▶ [ACTION ITEM]
Keep to one stretch of the data below, the lines from the one with "värikoodit myös tietokannasta?" up to and including the one with "tili Openshiftiin: https://www.openshift.com/", and return that stretch exactly.

(GIVEN DATA begins)

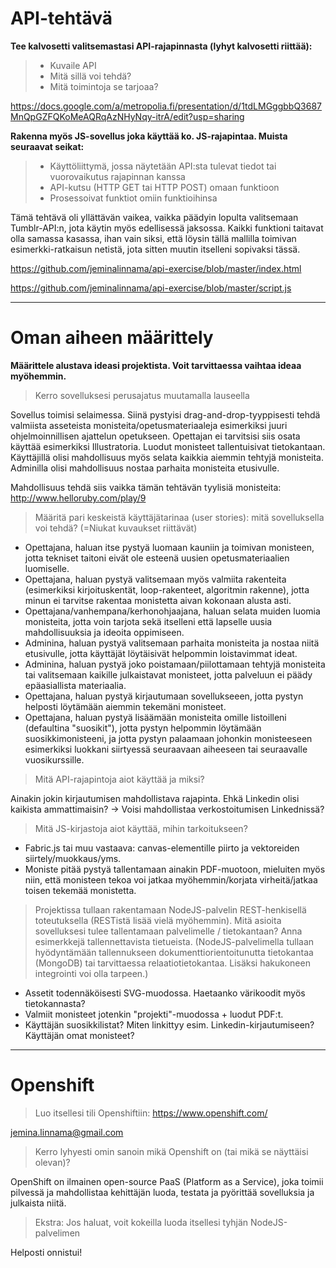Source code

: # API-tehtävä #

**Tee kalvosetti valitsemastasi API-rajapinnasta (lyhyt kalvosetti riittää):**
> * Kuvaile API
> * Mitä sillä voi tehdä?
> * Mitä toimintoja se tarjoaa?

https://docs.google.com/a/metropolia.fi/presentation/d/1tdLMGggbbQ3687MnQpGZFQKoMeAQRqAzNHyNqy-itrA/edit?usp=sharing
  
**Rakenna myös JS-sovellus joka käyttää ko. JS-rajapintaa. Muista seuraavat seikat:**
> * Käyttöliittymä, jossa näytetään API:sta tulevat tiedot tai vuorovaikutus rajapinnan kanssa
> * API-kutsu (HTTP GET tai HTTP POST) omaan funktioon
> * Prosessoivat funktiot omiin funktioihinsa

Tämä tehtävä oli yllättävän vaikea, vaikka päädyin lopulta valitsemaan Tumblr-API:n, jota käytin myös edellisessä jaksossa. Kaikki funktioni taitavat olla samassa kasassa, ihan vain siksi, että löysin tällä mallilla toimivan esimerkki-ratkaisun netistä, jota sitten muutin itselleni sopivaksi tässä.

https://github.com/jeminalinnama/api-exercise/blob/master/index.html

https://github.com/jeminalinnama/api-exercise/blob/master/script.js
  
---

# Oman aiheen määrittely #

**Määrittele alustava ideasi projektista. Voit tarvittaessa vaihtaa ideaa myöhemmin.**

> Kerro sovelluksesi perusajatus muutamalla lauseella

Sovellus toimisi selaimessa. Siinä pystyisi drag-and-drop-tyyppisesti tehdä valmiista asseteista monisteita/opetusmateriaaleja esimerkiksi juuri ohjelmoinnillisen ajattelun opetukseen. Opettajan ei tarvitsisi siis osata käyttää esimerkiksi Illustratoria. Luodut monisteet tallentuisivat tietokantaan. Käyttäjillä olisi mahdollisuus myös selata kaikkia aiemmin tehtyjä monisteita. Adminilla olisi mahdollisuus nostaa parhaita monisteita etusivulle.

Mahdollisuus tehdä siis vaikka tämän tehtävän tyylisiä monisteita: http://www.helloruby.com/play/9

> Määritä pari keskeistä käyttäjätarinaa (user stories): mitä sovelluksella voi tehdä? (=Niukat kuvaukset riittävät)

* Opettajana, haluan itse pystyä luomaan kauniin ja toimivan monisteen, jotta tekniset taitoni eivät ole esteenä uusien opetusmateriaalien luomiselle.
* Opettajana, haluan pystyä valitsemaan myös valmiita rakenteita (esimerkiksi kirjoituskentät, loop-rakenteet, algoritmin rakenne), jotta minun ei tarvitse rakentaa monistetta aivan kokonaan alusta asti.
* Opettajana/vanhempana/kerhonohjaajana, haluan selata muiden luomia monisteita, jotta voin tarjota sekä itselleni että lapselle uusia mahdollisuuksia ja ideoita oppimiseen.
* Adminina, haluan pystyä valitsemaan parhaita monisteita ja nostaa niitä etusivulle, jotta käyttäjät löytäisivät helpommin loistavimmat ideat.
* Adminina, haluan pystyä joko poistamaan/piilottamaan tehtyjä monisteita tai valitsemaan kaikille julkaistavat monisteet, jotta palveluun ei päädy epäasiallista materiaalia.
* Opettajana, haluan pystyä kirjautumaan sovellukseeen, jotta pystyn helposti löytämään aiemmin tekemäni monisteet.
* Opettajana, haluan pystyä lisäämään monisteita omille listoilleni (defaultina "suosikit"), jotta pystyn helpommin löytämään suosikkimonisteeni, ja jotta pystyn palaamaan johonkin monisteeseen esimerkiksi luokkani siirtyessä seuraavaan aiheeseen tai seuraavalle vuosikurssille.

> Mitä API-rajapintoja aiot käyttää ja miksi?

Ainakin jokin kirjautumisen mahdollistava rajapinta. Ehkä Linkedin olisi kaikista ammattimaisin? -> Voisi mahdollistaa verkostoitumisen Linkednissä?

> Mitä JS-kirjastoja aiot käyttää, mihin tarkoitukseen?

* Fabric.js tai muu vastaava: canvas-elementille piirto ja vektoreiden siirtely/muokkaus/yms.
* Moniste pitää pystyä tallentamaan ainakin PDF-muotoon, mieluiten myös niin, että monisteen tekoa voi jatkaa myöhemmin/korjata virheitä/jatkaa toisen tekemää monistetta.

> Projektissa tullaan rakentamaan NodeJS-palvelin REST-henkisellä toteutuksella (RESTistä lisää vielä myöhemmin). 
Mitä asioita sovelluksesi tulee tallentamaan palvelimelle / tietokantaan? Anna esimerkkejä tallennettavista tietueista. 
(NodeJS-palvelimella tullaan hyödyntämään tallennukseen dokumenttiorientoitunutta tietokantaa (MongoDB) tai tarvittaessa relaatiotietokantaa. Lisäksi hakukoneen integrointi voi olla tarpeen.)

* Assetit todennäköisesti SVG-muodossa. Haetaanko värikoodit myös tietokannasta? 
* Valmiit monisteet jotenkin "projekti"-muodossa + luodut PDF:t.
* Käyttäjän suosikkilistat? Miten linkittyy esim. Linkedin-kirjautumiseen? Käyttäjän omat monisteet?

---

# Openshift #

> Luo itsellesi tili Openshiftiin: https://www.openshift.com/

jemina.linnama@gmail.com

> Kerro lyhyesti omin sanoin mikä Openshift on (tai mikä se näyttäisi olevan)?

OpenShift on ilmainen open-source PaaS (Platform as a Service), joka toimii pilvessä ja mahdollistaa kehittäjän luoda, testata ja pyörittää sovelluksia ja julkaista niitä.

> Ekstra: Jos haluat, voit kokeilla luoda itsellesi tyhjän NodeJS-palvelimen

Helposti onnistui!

(GIVEN DATA ends)
(GIVEN DATA begins)

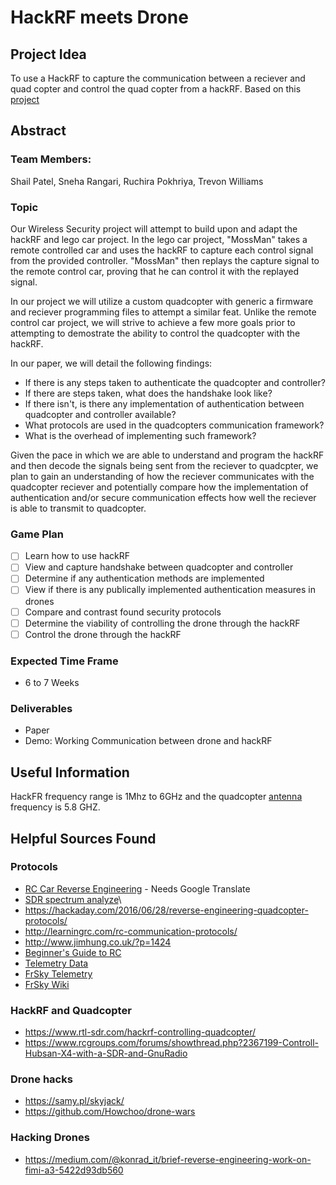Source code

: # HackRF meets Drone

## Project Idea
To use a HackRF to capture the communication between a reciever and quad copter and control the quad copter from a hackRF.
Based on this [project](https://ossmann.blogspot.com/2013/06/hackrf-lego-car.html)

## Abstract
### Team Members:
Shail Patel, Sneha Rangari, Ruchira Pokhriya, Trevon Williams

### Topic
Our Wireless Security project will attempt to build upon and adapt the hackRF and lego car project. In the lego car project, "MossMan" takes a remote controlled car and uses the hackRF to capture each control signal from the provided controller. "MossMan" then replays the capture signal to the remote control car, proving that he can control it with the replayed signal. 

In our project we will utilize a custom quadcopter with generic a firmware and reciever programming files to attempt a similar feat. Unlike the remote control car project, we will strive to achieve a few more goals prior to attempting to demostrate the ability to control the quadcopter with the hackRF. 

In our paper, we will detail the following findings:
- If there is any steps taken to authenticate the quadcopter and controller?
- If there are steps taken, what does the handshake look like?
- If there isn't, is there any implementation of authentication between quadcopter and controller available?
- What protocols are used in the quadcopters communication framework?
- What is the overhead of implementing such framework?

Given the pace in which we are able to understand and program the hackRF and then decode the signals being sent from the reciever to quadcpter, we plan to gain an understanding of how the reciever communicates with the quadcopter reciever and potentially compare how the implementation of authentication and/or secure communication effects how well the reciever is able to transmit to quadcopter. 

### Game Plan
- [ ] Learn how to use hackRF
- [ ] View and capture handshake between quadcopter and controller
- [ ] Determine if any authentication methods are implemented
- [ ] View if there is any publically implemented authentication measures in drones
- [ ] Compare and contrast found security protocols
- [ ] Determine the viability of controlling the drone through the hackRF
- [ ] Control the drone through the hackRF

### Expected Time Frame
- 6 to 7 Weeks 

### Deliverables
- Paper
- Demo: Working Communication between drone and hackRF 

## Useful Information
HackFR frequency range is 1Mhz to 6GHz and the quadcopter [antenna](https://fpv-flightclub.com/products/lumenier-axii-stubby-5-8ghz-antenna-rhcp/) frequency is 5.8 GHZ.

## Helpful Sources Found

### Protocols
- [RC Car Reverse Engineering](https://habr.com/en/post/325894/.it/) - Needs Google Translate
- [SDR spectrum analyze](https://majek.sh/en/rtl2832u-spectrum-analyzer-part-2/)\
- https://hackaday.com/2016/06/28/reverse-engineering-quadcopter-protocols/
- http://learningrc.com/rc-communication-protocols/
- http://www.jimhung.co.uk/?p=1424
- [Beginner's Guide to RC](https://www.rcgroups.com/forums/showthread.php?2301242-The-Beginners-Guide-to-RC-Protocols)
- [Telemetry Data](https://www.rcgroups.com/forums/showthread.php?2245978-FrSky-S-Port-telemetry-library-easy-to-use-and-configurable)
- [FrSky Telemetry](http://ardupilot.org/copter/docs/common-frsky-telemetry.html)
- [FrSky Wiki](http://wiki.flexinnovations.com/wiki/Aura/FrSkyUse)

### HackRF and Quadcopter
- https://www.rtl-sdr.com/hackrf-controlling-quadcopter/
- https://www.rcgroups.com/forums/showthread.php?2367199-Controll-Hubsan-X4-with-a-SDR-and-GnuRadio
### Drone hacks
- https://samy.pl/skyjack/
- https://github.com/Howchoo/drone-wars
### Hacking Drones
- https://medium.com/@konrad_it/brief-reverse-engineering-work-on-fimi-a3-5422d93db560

(GIVEN DATA ends)
(GIVEN DATA begins)

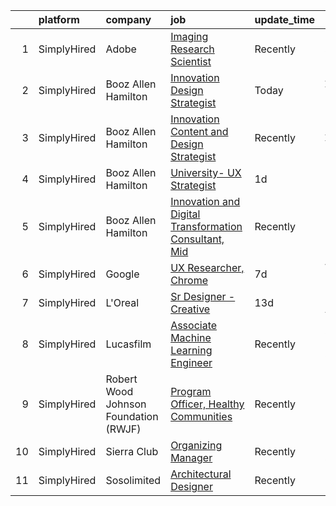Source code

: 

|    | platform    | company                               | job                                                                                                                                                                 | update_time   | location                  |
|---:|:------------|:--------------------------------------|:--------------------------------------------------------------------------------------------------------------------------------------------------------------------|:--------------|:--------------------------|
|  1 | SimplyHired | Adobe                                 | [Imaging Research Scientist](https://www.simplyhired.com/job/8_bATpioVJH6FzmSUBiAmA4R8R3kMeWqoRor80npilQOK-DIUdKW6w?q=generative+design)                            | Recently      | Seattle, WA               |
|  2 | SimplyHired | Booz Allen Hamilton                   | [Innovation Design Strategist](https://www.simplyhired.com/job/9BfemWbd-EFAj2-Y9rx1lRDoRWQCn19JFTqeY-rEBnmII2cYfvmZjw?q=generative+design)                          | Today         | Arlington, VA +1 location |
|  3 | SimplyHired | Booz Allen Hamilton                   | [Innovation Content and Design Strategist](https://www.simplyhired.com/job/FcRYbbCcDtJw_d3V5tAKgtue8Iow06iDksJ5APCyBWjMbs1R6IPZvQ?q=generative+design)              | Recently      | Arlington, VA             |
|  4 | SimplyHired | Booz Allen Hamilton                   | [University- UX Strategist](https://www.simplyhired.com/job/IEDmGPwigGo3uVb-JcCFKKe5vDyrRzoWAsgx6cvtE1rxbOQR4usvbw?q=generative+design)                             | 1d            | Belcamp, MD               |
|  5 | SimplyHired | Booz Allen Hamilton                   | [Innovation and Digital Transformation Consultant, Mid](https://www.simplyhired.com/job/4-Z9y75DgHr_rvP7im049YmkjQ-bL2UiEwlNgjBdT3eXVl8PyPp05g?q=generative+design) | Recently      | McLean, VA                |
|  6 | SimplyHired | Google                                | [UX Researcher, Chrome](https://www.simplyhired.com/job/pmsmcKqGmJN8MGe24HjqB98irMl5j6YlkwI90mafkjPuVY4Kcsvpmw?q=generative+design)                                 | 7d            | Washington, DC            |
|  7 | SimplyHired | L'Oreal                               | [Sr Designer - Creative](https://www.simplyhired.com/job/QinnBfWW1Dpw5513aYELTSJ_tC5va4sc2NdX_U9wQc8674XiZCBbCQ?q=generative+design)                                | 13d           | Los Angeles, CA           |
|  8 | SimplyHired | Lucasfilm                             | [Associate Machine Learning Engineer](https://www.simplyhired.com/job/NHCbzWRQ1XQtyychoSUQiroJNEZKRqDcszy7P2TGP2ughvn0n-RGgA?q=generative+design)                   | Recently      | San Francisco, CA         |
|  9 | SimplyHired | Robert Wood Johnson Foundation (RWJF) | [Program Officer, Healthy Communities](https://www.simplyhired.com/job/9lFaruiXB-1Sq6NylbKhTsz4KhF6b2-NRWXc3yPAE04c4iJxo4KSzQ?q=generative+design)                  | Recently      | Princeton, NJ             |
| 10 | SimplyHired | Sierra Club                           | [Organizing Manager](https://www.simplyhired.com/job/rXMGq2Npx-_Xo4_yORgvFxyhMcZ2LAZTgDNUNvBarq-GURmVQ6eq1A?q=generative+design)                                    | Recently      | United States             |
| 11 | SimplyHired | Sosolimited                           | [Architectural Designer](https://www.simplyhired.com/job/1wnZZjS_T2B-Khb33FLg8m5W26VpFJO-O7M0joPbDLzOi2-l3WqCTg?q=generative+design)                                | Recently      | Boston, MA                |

(GIVEN DATA ends)

▶ [ANSWER TO THE EXERCISE]
* Assetit todennäköisesti SVG-muodossa. Haetaanko värikoodit myös tietokannasta? 
* Valmiit monisteet jotenkin "projekti"-muodossa + luodut PDF:t.
* Käyttäjän suosikkilistat? Miten linkittyy esim. Linkedin-kirjautumiseen? Käyttäjän omat monisteet?

---

# Openshift #

> Luo itsellesi tili Openshiftiin: https://www.openshift.com/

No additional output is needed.